Biology, University of Dundee
Tenure since 2016
Role of Adipose β-Site Amyloid Precursor Protein Cleaving Enzyme 1 (BACE1) in Insulin Resistance
Aimée’s project will focus on studying the specific role of BACE1 in fat tissues in insulin resistance (IR), as previous studies have suggested that BACE1 modulates insulin sensitivity and blood glucose levels possibly by modulating the inflammatory and immune responses in fat cells. BACE1 (β-site amyloid precursor protein cleaving enzyme 1), the enzyme primarily responsible for producing Aβs is upregulated in the brain tissue of AD (Alzheimer’s disease) patients, thus driving high Aβ levels. Besides brain, BACE1 is also expressed in organs sensitive to the hormone insulin in controlling blood glucose such as muscle, liver and fat. It is shown that BACE1 is more active with obesity and insulin resistance (IR). IR, where the cells fail to respond to insulin to lower glucose in the blood is a hallmark of T2DM. These studies will also provide evidence for future therapeutic use of BACE1 inhibitors in diseases.

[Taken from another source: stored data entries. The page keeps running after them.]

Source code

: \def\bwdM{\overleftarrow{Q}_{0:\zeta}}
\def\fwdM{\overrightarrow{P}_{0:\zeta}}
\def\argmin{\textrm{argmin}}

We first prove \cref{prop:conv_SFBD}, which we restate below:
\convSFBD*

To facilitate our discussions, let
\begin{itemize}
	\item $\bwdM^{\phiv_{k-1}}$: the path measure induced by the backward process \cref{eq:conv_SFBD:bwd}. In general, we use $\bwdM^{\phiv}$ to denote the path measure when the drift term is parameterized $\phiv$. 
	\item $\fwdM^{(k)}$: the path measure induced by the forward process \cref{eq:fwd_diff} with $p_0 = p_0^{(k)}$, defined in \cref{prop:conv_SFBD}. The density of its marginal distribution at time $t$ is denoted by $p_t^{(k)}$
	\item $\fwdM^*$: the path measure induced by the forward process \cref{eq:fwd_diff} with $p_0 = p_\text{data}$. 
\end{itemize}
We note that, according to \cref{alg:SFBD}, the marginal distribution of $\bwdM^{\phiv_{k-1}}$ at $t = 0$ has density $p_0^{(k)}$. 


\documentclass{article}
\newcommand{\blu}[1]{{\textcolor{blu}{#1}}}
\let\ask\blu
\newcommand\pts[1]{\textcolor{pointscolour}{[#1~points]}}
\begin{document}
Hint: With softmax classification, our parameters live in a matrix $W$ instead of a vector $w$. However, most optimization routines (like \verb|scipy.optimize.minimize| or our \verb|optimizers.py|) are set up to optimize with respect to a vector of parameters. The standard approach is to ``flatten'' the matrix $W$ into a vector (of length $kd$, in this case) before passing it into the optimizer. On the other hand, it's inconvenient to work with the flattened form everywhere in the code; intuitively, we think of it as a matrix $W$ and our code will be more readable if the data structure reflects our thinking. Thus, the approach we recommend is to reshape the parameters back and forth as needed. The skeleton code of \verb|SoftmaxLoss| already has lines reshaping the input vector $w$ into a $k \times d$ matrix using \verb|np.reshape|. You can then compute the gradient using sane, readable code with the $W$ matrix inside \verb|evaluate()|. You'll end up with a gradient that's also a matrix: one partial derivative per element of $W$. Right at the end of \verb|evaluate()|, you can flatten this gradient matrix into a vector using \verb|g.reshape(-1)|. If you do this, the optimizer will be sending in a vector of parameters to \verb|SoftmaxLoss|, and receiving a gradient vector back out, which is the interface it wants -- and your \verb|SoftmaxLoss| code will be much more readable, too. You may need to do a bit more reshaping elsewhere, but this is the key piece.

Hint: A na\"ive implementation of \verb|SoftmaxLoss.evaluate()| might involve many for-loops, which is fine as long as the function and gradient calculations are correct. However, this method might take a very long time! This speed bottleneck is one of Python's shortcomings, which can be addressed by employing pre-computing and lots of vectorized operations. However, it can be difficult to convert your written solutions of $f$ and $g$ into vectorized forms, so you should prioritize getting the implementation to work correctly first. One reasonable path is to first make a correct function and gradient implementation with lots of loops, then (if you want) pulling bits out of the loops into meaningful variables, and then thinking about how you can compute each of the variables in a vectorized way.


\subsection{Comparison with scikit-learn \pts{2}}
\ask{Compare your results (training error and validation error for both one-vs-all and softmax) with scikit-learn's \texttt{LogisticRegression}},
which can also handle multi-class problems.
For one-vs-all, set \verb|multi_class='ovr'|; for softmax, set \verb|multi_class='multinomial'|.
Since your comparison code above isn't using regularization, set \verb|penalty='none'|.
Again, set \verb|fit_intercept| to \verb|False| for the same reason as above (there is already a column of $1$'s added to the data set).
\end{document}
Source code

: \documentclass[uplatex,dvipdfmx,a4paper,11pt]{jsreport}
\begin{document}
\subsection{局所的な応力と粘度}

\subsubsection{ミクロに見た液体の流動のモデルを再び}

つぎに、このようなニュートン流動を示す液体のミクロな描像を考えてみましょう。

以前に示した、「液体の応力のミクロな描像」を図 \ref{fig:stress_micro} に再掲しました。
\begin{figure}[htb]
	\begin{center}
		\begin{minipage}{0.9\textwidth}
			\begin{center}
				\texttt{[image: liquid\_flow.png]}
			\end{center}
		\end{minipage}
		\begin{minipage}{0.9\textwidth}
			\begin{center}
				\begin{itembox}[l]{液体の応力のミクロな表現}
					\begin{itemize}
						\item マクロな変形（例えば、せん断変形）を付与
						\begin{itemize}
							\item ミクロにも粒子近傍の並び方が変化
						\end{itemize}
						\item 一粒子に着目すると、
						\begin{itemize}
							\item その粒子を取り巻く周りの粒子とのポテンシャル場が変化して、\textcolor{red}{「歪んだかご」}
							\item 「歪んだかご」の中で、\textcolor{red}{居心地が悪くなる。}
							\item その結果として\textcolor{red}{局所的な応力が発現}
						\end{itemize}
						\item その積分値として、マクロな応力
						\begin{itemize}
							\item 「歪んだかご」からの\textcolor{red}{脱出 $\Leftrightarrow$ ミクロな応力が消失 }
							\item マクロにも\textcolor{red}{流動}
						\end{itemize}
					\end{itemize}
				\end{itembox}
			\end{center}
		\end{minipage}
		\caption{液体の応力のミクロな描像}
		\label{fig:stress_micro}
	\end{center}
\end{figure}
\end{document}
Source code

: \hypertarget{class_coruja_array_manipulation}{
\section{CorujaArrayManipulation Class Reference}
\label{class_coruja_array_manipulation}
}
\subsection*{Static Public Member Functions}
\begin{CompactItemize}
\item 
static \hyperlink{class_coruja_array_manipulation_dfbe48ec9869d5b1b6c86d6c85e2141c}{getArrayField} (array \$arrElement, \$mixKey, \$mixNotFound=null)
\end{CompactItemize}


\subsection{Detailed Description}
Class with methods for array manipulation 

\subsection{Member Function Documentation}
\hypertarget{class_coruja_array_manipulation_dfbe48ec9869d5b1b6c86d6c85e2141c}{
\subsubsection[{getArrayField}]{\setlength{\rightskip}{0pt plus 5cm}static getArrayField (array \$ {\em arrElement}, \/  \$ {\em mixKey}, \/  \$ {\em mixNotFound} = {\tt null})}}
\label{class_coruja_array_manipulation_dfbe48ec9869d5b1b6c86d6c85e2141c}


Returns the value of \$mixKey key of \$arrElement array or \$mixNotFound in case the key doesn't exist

After completing her primary and secondary education in France, Aimée pursued her undergraduate degree in Anatomy & Physiology at the University of Dundee. At the end of her third year, Aimée was awarded the Lippincott Human Anatomy prize and the Ede & Ravenscroft prize for her academic excellence. At the end of her fourth year, Aimée obtained a first class honours degree in anatomy and physiology. During the summer of 2015, Aimée was part of the Dundee iGEM team, which went on to win a gold medal at the international competition in Boston. Aimée then went on to study for an integrated Masters in Immunology, graduating with a first class Msci in Physiology in 2016.